Varicose veins may not seem like a serious health problem to many people and is usually viewed as simply being unsightly, but the truth is, without treating varicose veins you could end up increasing your health risks, especially if you already have coronary heart disease or narrowing/hardening arteries. According to the Mayo Clinic, deep varicose veins can sometimes develop blood clots. If these clots break loose and travel through your body, you could suffer a stroke or heart attack.

How do Varicose Veins Develop?

Before talking about treatment for varicose veins, it might be helpful to discuss how the problem begins. The University of Maryland Medical Center explains that varicose veins are defined as swollen and sometimes painful veins that contain too much blood.

The cause of the problem is improperly functioning valves. Normally, the valves are responsible for moving blood out of the vein and towards the heart. When they do not work, the blood remains in the vein and pools. Over time, this causes the vein to swell. Although varicose veins are most commonly found in the legs, they can also develop in other parts of the body. As the National Heart, Lung, and Blood Institute points out, hemorrhoids are a form of varicose veins that occur around the anus.

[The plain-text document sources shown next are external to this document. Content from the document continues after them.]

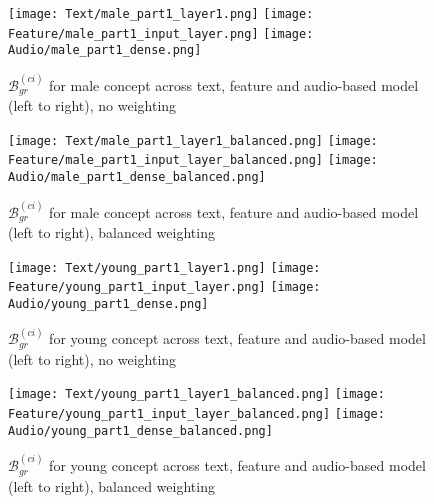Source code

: \begin{figure}[H]
    \centering
    \begin{minipage}[t]{0.48\textwidth}
        \centering
        \texttt{[image: Text/male\_part1\_layer1.png]}
        \hfill
        \texttt{[image: Feature/male\_part1\_input\_layer.png]}
        \texttt{[image: Audio/male\_part1\_dense.png]}
        \caption{$\mathcal{B}^{(ci)}_{gr}$ for male concept across text, feature and audio-based model (left to right), no weighting}
        \label{fig:grad_male}
    \end{minipage}
    \hfill
    \begin{minipage}[t]{0.48\textwidth}
        \centering
        \texttt{[image: Text/male\_part1\_layer1\_balanced.png]}
        \hfill
        \texttt{[image: Feature/male\_part1\_input\_layer\_balanced.png]}
        \texttt{[image: Audio/male\_part1\_dense\_balanced.png]}
        \caption{$\mathcal{B}^{(ci)}_{gr}$ for male concept across text, feature and audio-based model (left to right), balanced weighting}
        \label{fig:grad_male_balanced}
    \end{minipage}
\end{figure}

\begin{figure}[H]
    \centering
    \begin{minipage}[t]{0.48\textwidth}
        \centering
        \texttt{[image: Text/young\_part1\_layer1.png]}
        \hfill
        \texttt{[image: Feature/young\_part1\_input\_layer.png]}
        \texttt{[image: Audio/young\_part1\_dense.png]}
        \caption{$\mathcal{B}^{(ci)}_{gr}$ for young concept across text, feature and audio-based model (left to right), no weighting}
        \label{fig:grad_young}
    \end{minipage}
    \hfill
    \begin{minipage}[t]{0.48\textwidth}
        \centering
        \texttt{[image: Text/young\_part1\_layer1\_balanced.png]}
        \hfill
        \texttt{[image: Feature/young\_part1\_input\_layer\_balanced.png]}
        \texttt{[image: Audio/young\_part1\_dense\_balanced.png]}
        \caption{$\mathcal{B}^{(ci)}_{gr}$ for young concept across text, feature and audio-based model (left to right), balanced weighting}
        \label{fig:grad_young_balanced}
    \end{minipage}
\end{figure}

You are more likely to develop this health problem if you must stand for long periods of time, are overweight, or have a congenital circulatory system problem.

Treating the Problem

Treatment for varicose veins usually begins with some self-care routines. In many cases, losing weight and exercising can help reduce some of the factors that lead to these problem veins in the first place. Avoiding standing or sitting for extended periods can also be helpful. Even if these measures do not eliminate your current varicose veins, they can reduce pain associated with them and can prevent developement of varicose veins. According to the Mayo Clinic, the following procedures may also be good ideas for treatment.

Of course there are other treatments for varicose veins that are available. Sclerotherapy veins treatment is an increasingly popular option. With this treatment, a physician causes the affected vein to close by injecting a special solution into it directly. No surgery is required, and the procedure is done in the office. Some veins may require multiple injections. This procedure is only done for small to medium-sized varicose veins. Laser surgery can have a similar impact on small varicose veins and does not require the use of needles.


The greatest health risks and most discomfort are normally associated with larger or deeper varicose veins. There are a number of treatments for varicose veins available for these cases as well. For example, a catheter can be inserted into the vein then heated. When the catheter is removed, the heat causes the vein to collapse.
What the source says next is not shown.